*PROBLEM STATEMENT:* Below are lines of data; give the number of them that contain "preview", and only that.

Dataset entries:
####################

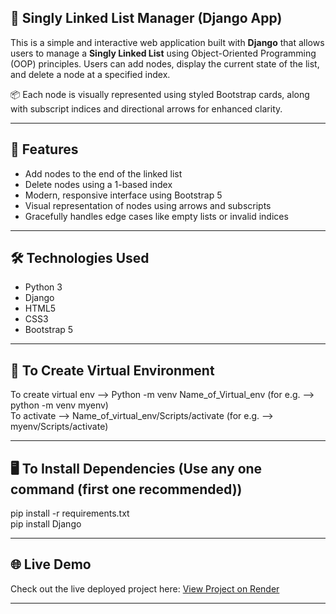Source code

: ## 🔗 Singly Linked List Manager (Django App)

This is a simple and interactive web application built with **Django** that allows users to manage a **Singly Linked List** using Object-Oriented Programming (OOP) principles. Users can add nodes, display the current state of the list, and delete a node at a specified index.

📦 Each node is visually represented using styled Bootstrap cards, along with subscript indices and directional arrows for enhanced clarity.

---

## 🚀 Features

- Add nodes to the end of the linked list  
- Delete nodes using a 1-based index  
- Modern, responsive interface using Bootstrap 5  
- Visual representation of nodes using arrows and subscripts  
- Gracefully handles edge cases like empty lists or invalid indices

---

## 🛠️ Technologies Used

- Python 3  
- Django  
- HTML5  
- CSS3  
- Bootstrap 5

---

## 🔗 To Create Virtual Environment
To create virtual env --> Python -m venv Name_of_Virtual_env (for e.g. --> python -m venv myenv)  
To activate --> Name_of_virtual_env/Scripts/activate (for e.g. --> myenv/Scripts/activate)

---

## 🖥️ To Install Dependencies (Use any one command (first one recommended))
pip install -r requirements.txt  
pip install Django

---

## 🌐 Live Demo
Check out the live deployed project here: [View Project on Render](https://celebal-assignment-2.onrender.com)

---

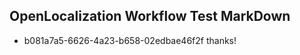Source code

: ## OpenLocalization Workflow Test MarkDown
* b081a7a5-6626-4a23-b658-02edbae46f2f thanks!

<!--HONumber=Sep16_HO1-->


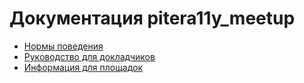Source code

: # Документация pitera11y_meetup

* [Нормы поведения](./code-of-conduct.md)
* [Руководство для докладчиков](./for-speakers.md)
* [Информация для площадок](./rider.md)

####################

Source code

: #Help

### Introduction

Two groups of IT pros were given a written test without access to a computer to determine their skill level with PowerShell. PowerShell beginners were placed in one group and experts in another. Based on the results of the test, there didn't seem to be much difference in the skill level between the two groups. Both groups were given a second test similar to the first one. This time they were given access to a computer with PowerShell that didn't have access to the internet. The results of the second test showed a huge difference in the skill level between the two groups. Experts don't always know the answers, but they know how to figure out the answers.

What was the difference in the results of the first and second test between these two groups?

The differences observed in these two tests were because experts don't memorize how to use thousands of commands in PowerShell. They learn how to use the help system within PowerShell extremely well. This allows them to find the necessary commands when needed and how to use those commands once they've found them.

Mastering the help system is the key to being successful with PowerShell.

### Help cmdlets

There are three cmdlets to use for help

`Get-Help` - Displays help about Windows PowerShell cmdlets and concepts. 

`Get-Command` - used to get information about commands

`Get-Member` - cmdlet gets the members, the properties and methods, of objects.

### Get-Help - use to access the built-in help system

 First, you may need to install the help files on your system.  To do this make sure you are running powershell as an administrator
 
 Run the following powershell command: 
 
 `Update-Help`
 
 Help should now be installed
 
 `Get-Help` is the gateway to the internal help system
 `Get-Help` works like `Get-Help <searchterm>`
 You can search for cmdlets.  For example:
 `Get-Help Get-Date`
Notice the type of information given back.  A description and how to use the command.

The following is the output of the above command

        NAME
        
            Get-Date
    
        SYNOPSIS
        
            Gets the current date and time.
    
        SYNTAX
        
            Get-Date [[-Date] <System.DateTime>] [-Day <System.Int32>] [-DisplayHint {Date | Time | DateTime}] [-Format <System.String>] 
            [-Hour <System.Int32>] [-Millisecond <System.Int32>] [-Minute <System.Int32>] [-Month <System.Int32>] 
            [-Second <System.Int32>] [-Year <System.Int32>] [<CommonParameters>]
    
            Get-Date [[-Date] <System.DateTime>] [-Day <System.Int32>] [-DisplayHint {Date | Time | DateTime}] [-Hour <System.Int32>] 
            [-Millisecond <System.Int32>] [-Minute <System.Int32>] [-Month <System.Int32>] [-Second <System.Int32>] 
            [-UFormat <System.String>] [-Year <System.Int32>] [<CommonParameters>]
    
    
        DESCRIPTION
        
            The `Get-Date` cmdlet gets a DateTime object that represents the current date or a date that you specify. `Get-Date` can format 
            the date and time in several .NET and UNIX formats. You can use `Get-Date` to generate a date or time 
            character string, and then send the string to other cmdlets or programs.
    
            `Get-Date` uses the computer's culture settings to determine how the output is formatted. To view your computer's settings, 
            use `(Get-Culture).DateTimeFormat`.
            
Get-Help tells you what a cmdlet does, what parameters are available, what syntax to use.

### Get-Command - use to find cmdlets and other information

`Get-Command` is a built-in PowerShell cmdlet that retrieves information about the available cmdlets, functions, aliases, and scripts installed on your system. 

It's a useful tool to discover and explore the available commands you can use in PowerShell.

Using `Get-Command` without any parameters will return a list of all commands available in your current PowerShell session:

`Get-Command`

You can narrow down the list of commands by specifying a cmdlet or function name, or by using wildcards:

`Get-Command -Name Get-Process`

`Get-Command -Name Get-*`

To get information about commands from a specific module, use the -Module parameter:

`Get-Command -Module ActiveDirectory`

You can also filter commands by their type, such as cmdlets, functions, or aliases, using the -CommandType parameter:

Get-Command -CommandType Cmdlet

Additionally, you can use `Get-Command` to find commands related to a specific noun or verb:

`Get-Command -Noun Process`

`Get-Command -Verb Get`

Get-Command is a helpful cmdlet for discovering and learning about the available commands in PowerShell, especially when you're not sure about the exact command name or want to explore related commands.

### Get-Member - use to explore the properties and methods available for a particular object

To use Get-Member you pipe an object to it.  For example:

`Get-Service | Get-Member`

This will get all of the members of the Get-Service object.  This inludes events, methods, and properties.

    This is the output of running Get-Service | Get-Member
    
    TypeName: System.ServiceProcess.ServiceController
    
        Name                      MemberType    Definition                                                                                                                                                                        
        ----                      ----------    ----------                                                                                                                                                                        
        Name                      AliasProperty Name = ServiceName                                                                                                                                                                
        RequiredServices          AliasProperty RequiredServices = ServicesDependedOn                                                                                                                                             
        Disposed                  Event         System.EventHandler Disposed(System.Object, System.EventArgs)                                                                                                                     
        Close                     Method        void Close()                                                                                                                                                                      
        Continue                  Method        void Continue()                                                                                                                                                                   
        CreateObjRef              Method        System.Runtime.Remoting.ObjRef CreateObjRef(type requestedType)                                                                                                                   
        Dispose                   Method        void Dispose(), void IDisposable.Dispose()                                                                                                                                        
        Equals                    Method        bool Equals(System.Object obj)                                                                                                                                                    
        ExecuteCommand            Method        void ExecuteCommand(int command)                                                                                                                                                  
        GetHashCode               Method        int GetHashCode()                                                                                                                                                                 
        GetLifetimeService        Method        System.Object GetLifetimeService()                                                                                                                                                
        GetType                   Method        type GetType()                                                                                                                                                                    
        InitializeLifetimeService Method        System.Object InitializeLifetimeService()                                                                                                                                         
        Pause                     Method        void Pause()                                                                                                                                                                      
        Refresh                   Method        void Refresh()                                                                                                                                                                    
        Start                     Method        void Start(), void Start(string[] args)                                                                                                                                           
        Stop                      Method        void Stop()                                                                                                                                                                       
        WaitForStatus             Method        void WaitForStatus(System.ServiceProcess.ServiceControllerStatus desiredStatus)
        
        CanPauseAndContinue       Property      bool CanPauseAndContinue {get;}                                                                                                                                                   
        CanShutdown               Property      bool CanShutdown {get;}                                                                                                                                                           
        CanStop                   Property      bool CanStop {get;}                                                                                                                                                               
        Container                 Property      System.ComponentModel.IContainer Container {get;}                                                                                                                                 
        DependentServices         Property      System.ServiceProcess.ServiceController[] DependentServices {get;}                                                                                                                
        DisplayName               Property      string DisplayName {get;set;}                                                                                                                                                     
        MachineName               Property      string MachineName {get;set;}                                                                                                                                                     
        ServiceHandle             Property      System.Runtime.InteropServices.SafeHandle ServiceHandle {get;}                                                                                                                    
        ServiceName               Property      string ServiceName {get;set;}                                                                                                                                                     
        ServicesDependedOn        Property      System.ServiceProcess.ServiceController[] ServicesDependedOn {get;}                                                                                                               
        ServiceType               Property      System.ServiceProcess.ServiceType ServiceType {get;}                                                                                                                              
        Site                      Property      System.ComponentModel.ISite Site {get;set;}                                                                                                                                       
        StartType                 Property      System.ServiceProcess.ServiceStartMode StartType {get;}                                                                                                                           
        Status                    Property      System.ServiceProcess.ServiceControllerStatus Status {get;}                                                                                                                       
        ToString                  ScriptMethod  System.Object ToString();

####################

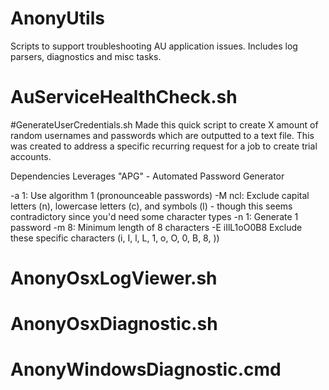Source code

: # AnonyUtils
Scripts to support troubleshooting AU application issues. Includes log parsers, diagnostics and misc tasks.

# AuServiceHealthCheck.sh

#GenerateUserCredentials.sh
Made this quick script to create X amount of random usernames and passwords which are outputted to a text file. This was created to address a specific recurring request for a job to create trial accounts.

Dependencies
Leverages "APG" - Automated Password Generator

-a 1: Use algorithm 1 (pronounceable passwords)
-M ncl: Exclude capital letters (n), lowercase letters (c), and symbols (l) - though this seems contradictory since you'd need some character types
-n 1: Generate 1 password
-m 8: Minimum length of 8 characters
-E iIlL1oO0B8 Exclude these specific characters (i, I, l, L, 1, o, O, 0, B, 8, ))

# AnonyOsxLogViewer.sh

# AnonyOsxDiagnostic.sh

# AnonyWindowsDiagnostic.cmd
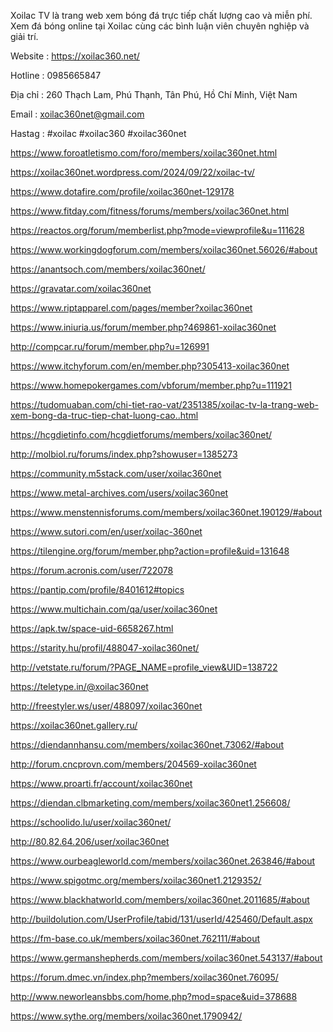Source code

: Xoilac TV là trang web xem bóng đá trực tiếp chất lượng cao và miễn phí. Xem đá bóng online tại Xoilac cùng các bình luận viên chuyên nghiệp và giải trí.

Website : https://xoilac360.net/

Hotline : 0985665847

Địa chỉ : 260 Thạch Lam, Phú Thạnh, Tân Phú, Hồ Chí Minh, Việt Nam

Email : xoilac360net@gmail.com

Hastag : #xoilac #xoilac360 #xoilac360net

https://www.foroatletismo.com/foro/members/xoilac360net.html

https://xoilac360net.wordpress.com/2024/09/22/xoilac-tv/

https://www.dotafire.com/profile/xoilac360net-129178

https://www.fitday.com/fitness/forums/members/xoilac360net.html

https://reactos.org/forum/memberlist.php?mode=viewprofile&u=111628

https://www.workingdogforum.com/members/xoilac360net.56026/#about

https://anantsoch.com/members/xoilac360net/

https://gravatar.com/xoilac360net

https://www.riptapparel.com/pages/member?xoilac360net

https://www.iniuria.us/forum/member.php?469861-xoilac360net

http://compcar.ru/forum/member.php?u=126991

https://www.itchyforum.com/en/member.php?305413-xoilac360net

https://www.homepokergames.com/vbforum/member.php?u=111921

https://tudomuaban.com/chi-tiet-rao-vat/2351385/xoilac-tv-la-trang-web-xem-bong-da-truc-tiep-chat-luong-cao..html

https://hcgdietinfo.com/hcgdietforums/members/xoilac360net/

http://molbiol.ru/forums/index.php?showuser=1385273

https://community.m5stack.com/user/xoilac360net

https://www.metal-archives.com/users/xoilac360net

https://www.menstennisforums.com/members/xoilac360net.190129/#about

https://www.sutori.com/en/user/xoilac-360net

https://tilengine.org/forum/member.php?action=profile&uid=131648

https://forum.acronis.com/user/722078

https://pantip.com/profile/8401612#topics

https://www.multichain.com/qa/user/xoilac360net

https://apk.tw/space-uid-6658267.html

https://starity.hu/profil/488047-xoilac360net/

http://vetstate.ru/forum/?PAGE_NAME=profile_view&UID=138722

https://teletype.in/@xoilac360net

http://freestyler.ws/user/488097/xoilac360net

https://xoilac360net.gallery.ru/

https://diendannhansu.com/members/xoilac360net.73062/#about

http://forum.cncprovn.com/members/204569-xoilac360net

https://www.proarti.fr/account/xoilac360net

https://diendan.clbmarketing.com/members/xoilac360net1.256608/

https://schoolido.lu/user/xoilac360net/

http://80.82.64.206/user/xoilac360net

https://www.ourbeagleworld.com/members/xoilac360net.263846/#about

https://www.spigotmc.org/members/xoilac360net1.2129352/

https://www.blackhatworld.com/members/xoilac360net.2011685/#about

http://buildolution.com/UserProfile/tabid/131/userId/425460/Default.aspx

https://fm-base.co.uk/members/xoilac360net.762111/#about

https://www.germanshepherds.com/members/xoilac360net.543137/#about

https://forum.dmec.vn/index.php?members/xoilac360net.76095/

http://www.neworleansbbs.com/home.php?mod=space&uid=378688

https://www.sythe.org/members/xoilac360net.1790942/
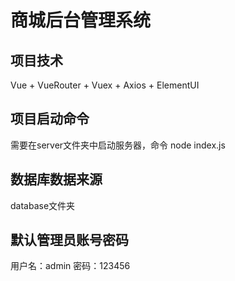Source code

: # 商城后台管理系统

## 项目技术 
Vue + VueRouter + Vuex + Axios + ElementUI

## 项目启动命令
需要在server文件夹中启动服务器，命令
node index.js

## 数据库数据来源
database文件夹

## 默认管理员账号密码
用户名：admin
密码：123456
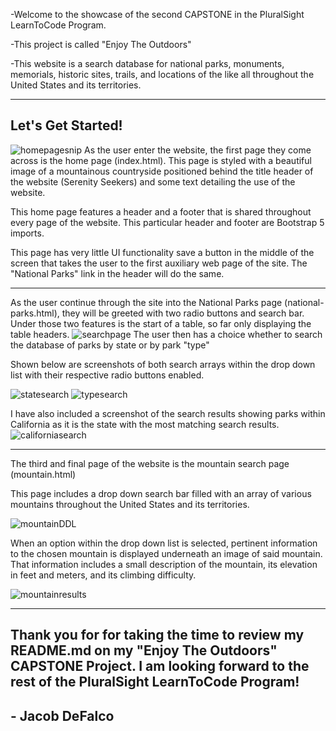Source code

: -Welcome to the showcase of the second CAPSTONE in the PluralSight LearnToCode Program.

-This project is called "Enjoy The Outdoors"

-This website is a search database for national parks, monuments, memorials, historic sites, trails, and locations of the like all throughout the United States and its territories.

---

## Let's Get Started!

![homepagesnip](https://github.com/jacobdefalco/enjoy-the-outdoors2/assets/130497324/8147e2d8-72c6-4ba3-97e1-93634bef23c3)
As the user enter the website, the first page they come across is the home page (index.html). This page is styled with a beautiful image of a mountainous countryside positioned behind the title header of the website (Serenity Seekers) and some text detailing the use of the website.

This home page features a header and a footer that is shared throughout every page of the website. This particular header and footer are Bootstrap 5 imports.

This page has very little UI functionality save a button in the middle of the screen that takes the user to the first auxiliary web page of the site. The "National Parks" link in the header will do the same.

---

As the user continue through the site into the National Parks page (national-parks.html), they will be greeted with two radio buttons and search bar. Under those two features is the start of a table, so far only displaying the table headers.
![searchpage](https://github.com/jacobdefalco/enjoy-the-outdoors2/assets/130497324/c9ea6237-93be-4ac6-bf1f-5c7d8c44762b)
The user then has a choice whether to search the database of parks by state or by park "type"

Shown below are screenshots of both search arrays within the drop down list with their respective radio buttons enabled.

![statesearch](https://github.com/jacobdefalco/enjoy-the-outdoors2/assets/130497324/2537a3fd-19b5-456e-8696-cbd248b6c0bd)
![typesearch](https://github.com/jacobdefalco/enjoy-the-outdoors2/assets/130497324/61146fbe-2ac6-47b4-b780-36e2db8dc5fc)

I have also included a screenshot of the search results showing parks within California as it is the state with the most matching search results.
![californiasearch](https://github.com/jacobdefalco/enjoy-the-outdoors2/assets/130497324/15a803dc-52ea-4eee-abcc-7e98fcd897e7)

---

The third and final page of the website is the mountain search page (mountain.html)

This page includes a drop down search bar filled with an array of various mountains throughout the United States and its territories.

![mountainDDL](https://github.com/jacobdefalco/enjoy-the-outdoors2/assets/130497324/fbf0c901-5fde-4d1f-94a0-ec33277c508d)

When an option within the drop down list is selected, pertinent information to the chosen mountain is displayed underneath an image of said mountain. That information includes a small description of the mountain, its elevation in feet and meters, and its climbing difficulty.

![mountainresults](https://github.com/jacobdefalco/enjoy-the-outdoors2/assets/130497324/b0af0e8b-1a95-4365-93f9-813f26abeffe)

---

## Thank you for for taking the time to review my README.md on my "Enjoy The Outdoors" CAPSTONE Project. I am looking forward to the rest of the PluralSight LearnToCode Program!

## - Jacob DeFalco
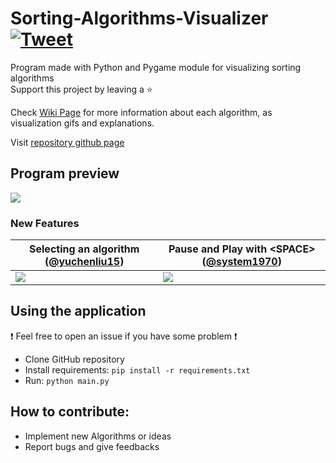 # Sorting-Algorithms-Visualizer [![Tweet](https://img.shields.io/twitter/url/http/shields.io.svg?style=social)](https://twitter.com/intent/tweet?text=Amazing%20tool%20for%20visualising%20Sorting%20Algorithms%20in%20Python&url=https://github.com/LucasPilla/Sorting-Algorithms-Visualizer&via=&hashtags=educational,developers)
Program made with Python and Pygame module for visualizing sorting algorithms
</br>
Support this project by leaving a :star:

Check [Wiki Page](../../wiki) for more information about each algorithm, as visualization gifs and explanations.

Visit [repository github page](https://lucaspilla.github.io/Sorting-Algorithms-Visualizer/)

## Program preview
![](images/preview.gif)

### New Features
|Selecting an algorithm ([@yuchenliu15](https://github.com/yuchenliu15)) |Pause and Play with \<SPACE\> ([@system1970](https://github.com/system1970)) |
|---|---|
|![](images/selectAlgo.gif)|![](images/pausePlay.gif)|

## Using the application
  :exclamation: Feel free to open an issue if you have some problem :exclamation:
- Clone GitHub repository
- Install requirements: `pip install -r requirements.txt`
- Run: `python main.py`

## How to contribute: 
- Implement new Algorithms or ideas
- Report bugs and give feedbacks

####################

*EXERCISE RESULT:* 2